Earlier this year, U.S retail giant Walmart picked up a 77% stake in one of India’s largest online retailers, Flipkart. The deal was valued at $16 Billion. With a further investment of around $2 billion to challenge Amazon’s world domination in the eCommerce segment, Flipkart’s value now stands at an approximate $21 billion. With this deal, Walmart has got its foot into the slowly burgeoning eCommerce markets and Flipkart comes closer breaking to Amazon’s domination.
While Walmart has been operating 21 stores in India, it has no other retail presence in the country. With this acquisition, Walmart gets straight access to a tapped 100 million user base. The reality also is that India is gradually gravitating towards online shopping. A research by eMarketer revealed that, in 2017 Indian consumers spent around $21 billion on eCommerce making India the 10th largest eCommerce market globally. This market is steadily expected to grow and online sales are expected to grow over $50 billion between the 2017-2020 period.
The predictions for significant gains in Indian eCommerce is further substantiated by a report from Morgan Stanley that forecasts a 30% annual growth in GMV (Gross Merchandise Volume), taking the Indian e-Commerce market to $200 billion in 2026.

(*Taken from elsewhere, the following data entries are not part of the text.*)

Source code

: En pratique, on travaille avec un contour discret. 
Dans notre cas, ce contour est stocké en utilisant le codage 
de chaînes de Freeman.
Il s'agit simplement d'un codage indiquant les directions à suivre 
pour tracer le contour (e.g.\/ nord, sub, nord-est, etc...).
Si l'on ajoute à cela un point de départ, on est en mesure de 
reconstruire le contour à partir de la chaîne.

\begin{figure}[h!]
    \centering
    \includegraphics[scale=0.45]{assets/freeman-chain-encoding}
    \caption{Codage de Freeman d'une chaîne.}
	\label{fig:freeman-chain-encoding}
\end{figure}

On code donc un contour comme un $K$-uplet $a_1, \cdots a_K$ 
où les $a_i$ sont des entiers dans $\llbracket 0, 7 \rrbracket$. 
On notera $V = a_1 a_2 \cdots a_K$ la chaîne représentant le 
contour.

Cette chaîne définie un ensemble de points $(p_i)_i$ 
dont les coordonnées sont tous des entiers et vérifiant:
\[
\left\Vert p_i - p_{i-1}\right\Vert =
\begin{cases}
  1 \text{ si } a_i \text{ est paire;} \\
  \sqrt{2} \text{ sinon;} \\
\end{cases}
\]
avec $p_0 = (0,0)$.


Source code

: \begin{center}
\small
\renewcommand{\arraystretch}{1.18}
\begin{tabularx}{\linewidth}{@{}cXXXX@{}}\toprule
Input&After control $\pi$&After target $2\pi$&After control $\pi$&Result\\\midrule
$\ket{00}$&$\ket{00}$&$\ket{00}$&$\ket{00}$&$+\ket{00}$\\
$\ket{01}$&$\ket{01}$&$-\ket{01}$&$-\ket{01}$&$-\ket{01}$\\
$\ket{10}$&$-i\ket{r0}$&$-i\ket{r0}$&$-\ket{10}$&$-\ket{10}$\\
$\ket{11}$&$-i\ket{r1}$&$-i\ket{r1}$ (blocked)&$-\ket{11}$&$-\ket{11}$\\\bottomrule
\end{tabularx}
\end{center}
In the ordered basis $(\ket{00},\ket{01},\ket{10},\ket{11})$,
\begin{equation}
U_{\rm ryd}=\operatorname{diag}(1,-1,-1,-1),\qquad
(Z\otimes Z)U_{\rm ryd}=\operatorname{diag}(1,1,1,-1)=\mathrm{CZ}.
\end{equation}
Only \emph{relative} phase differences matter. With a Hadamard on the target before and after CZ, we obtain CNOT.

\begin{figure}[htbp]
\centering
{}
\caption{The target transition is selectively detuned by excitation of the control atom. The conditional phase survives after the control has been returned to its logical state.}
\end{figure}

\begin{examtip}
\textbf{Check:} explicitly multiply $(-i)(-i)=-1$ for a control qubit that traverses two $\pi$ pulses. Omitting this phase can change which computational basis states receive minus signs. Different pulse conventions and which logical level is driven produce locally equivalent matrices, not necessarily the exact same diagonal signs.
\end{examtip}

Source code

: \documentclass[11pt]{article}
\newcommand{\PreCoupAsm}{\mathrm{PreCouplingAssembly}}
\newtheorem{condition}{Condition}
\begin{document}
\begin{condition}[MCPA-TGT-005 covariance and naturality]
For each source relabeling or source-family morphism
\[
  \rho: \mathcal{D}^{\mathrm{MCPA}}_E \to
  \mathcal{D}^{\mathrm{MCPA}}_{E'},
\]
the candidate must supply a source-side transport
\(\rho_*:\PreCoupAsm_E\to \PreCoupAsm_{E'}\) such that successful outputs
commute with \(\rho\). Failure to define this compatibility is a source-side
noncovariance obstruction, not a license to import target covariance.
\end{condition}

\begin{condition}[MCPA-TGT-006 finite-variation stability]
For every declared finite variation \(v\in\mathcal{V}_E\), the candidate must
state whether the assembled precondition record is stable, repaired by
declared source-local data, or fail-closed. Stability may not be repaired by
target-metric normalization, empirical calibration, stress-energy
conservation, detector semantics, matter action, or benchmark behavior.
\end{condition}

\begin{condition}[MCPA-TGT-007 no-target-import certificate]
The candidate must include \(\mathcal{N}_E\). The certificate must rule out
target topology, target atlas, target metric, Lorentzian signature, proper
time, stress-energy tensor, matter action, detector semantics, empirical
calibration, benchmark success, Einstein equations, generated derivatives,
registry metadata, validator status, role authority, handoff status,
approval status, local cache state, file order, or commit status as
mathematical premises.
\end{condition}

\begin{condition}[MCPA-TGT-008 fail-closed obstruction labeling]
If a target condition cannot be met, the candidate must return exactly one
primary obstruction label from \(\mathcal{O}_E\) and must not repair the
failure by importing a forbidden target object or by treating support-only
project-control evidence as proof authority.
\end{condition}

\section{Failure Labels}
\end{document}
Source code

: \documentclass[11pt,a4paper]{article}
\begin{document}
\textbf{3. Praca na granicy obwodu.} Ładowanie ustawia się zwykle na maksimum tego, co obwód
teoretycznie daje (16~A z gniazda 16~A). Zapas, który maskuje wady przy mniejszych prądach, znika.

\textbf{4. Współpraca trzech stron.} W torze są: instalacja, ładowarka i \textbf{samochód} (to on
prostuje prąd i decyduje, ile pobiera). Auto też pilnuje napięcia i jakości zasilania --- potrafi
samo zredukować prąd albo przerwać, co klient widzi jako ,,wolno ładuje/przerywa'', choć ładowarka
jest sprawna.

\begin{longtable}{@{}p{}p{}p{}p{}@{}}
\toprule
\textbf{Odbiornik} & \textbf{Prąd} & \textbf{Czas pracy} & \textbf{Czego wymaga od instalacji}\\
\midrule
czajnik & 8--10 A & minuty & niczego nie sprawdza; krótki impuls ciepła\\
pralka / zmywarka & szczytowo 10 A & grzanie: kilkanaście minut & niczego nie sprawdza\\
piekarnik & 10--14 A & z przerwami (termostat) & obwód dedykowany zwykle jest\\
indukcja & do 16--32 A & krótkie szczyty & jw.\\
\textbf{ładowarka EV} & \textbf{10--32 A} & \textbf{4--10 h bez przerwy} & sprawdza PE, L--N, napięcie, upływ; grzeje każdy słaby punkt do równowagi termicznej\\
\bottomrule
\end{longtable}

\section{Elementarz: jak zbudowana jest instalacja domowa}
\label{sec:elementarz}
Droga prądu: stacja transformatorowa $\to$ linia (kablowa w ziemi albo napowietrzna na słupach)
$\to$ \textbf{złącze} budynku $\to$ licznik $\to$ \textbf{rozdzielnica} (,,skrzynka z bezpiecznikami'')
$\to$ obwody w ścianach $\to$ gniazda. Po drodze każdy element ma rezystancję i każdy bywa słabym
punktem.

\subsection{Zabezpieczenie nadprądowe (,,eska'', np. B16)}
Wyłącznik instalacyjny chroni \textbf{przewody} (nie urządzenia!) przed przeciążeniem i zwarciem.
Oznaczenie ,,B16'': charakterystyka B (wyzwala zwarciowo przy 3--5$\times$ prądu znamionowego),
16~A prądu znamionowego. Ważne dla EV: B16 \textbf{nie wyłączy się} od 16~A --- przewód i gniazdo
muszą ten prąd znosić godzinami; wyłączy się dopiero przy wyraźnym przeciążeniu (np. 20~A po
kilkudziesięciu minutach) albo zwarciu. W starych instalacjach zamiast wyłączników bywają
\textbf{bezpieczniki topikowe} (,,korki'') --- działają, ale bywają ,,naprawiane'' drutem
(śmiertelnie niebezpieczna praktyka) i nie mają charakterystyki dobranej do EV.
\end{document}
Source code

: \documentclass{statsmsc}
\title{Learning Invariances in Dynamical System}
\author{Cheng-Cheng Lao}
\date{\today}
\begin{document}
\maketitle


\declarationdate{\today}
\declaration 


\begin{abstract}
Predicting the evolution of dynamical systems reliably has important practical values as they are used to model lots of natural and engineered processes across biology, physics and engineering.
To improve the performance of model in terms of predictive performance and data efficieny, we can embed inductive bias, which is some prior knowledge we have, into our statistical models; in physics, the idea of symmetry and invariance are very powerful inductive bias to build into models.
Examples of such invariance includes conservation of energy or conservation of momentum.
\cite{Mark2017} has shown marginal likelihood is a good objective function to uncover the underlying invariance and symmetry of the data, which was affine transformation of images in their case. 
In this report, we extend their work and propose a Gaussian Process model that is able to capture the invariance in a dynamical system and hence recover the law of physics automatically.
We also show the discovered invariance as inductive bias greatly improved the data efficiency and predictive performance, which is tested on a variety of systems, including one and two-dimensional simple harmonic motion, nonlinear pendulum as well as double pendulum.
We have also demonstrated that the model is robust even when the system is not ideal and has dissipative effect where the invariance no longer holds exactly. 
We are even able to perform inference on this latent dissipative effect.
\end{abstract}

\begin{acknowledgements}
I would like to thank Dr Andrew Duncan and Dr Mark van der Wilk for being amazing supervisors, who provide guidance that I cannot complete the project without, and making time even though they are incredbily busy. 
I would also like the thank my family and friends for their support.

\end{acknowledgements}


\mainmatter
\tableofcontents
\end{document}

The Indian consumer has matured quite fast on their eCommerce journey. This has been owing to the no-questions-asked returns policy, the artificial push provided by the Cash-On-Delivery payment model, and also the additional VC push that this sector has received. And while apparel has been the largest segment for online retail, today from grocery to electronics, home appliances, beauty and cosmetics are amongst some of the fastest growing categories.
While Cash-On-Delivery is still one of the popular payment mechanisms, post demonetization, digital payments are being looked at favorably by the customers. In fact, the acquisition of a digital payments startup by Flipkart was one of the things that contributed to the Walmart-Flipkart deal. Walmart CEO Doug McMillon went on record to say “It is an important piece of the puzzle to build the entire e-commerce ecosystem.”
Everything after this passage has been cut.